32.3.5 Evaluation and Iteration
QuickShip measured search quality with three metrics. Relevance rate tracked the percentage of results where the user clicked within the top 10 with a target of 85%. NDCG@10 measured Normalized Discounted Cumulative Gain for ranking quality with a target of 0.80. Zero-result rate captured the percentage of queries returning no results with a target under 5%.

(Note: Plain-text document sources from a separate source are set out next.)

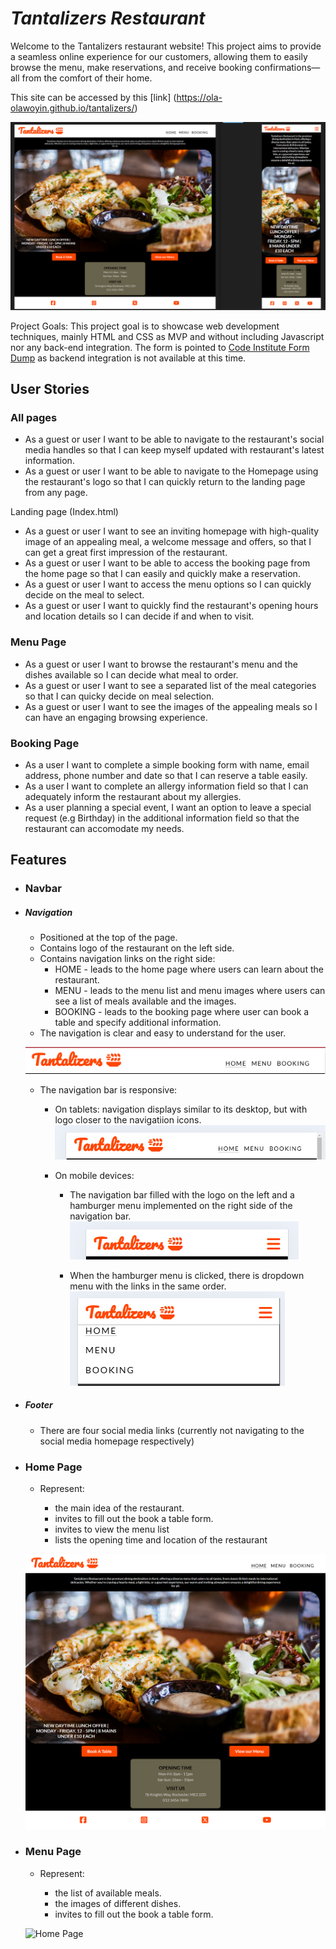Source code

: # *Tantalizers Restaurant*
Welcome to the Tantalizers restaurant website! This project aims to provide a seamless online experience for our customers, allowing them to easily browse the menu, make reservations, and receive booking confirmations—all from the comfort of their home.

This site can be accessed by this [link] (https://ola-olawoyin.github.io/tantalizers/)

![Responsive Mockup](documentation/responsive_mockup.png)


Project Goals:
This project goal is to showcase web development techniques, mainly HTML and CSS as MVP and without including Javascript nor any back-end integration.
The form is pointed to [Code Institute Form Dump](https://formdump.codeinstitute.net) as backend integration is not available at this time.

## User Stories

### All pages
* As a guest or user I want to be able to navigate to the restaurant's social media handles so that I can keep myself updated with restaurant's latest information.
* As a guest or user I want to be able to navigate to the Homepage using the restaurant's logo so that I can quickly return to the landing page from any page.

Landing page (Index.html)
* As a guest or user I want to see an inviting homepage with high-quality image of an appealing meal, a welcome message and offers, so that I can get a great first impression of the restaurant.
* As a guest or user I want to be able to access the booking page from the home page so that I can easily and quickly make a reservation.
* As a guest or user I want to access the menu options so I can quickly decide on the meal to select.
* As a guest or user I want to quickly find the restaurant's opening hours and location details so I can decide if and when to visit.

### Menu Page
* As a guest or user I want to browse the restaurant's menu and the dishes available so I can decide what meal to order.
* As a guest or user I want to see a separated list of the meal categories so that I can quicky decide on meal selection.
* As a guest or user I want to see the images of the appealing meals so I can have an engaging browsing experience.

### Booking Page
* As a user I want to complete a simple booking form with name, email address, phone number and date so that I can reserve a table easily.
* As a user I want to complete an allergy information field so that I can adequately inform the restaurant about my allergies.
* As a user planning a special event, I want an option to leave a special request (e.g Birthday) in the additional information field so that the restaurant can   accomodate my needs.

## Features

+ ### Navbar

+ ##### Navigation
    - Positioned at the top of the page.
    - Contains logo of the restaurant on the left side.
    - Contains navigation links on the right side:
        * HOME - leads to the home page where users can learn about the restaurant.
        * MENU - leads to the menu list and menu images where users can see a list of meals available and the images.
        * BOOKING - leads to the booking page where user can book a table and specify additional information.
    - The navigation is clear and easy to understand for the user.
    
    ![NavBar desktop](documentation/navbar_desktop.png)

    - The navigation bar is responsive:
        * On tablets: navigation displays similar to its desktop, but with logo closer to the navigatiion icons.
        ![NavBar Tablets](documentation/navbar_tablets.png)

        * On mobile devices: 
            - The navigation bar filled with the logo on the left and a hamburger menu implemented on the right side of the navigation bar.      
            ![NavBar Mobile Closed](documentation/navbar_mobile_closed.png)
        
            - When the hamburger menu is clicked, there is dropdown menu with the links in the same order.
            ![NavBar Mobile Open](documentation/navbar_mobile_open.png)

+ ##### Footer
    - There are four social media links (currently not navigating to the social media homepage respectively)


+  ### Home Page

    - Represent: 

        * the main idea of the restaurant.
        * invites to fill out the book a table form.
        * invites to view the menu list
        * lists the opening time and location of the restaurant

    ![Home Page](documentation/home-page.png)


+  ### Menu Page

    - Represent: 

        * the list of available meals.
        * the images of different dishes.
        * invites to fill out the book a table form.

    ![Home Page](documentation/menu-page.png)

They built an eval pipeline with 2,000 manually curated query-result pairs and ran it weekly against their production index. Any regression over 2% blocked deployment.
32.3.6 Results
QuickShip achieved substantial improvements across all measured dimensions. Top-10 relevance rate improved from sixty-two percent to ninety-one percent, a twenty-nine point improvement. NDCG@10, which measures ranking quality, increased from 0.41 to 0.84, representing a one hundred five percent improvement. Zero-result rate dropped from eighteen percent to three percent, an eighty-three percent reduction meaning far fewer searches failed to find anything. Search-related support tickets decreased from three hundred forty per month to sixty-eight per month, an eighty percent reduction. Meanwhile, search query volume increased from 2.1 million per month to 2.8 million per month, a thirty-three percent increase suggesting users had more confidence in the search system.
32.3.7 Key Lessons
QuickShip learned that domain fine-tuning was the biggest lever because generic embeddings underperformed significantly and the investment in domain-specific training data paid off dramatically. Hybrid search outperformed pure vector search because some queries benefited from exact keyword matching such as account numbers and tracking IDs, and pure semantic search could not replace keyword search entirely. User behavior signals were invaluable because click data revealed what users actually found relevant, which sometimes differed from expert annotations. Synonym taxonomy required maintenance because logistics terminology evolves with regulations and industry trends, so they built a quarterly review process with domain experts. Latency mattered less than expected because users tolerated 150ms latency if results were good, but poor relevance at any latency drove users to support.